### About this task
Among the entries below, take the line with "## Technologies" and the line with "Discover the fascinating", and output them and every line between them exactly, with nothing else.

### Material supplied
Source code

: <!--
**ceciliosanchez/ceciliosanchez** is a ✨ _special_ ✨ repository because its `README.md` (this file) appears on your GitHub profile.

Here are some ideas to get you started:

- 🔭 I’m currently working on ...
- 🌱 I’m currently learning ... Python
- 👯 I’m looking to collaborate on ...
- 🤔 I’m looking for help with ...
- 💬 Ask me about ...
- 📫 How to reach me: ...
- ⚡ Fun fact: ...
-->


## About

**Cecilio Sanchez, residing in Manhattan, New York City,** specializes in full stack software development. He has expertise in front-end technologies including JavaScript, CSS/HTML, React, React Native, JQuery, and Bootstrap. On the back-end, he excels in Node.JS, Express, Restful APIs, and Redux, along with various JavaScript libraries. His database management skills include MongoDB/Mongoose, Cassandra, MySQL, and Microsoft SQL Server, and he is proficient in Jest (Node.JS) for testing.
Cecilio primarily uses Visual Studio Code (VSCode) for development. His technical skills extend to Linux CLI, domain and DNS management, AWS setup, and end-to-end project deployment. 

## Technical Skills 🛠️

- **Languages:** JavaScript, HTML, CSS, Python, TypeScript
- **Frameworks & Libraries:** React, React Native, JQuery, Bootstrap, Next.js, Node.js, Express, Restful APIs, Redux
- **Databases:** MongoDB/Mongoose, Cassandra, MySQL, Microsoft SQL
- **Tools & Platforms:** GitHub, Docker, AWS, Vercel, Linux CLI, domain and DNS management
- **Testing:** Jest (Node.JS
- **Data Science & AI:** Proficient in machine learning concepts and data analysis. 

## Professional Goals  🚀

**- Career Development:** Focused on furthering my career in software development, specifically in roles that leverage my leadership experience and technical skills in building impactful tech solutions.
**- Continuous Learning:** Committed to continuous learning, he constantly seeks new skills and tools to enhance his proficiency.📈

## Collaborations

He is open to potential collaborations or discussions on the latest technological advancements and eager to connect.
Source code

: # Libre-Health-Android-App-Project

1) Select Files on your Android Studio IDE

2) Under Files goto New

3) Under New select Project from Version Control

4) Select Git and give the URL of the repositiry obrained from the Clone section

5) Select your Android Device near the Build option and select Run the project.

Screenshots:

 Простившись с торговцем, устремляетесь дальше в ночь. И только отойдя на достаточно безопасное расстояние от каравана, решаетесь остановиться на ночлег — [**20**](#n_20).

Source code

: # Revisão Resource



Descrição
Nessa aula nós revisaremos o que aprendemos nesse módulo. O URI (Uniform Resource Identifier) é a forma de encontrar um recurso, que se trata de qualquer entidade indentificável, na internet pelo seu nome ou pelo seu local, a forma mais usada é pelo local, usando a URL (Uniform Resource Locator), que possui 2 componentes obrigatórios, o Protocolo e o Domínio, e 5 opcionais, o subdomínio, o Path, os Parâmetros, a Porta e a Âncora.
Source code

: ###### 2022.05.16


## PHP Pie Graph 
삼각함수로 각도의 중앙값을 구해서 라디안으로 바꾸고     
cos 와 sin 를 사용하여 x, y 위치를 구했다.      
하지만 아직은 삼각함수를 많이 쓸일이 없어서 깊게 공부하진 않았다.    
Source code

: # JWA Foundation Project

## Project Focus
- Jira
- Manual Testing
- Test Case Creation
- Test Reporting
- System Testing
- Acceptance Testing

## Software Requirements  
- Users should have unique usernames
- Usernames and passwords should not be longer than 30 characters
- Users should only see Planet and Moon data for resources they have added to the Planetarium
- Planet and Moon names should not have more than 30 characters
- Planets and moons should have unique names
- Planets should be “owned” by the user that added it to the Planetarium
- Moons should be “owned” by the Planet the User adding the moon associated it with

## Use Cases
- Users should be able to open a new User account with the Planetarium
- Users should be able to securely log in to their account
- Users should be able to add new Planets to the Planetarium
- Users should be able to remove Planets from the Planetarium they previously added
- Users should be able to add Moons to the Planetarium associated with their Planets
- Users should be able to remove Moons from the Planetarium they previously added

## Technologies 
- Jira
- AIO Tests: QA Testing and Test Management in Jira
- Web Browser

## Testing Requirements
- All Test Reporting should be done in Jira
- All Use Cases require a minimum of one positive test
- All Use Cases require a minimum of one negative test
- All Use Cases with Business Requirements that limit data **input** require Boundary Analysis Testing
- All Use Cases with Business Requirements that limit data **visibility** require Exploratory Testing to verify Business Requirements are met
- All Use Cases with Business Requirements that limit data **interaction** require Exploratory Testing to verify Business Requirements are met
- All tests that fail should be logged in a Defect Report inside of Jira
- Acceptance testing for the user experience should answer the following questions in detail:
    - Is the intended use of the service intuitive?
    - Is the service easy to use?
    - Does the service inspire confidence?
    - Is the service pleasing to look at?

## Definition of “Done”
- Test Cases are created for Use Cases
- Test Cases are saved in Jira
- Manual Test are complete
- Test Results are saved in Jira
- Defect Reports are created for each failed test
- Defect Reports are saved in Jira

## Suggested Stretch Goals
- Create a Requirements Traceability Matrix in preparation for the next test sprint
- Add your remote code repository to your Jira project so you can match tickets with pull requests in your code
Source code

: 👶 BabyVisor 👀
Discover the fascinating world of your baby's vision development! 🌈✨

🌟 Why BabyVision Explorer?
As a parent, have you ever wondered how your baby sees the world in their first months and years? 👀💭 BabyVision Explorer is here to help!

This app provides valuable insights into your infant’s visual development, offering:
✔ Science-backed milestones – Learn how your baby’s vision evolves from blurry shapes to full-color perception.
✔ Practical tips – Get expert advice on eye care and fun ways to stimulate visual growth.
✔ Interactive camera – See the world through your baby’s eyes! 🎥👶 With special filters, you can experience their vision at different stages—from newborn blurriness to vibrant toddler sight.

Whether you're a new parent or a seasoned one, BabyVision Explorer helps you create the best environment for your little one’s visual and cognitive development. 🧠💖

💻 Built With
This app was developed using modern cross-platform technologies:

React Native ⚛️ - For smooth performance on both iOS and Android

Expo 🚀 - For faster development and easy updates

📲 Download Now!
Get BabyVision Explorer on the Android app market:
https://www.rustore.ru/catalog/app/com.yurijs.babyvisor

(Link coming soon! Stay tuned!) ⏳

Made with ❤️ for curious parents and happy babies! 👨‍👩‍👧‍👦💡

### Task answer
## Technologies 
- Jira
- AIO Tests: QA Testing and Test Management in Jira
- Web Browser

## Testing Requirements
- All Test Reporting should be done in Jira
- All Use Cases require a minimum of one positive test
- All Use Cases require a minimum of one negative test
- All Use Cases with Business Requirements that limit data **input** require Boundary Analysis Testing
- All Use Cases with Business Requirements that limit data **visibility** require Exploratory Testing to verify Business Requirements are met
- All Use Cases with Business Requirements that limit data **interaction** require Exploratory Testing to verify Business Requirements are met
- All tests that fail should be logged in a Defect Report inside of Jira
- Acceptance testing for the user experience should answer the following questions in detail:
    - Is the intended use of the service intuitive?
    - Is the service easy to use?
    - Does the service inspire confidence?
    - Is the service pleasing to look at?

## Definition of “Done”
- Test Cases are created for Use Cases
- Test Cases are saved in Jira
- Manual Test are complete
- Test Results are saved in Jira
- Defect Reports are created for each failed test
- Defect Reports are saved in Jira

## Suggested Stretch Goals
- Create a Requirements Traceability Matrix in preparation for the next test sprint
- Add your remote code repository to your Jira project so you can match tickets with pull requests in your code
Source code

: 👶 BabyVisor 👀
Discover the fascinating world of your baby's vision development! 🌈✨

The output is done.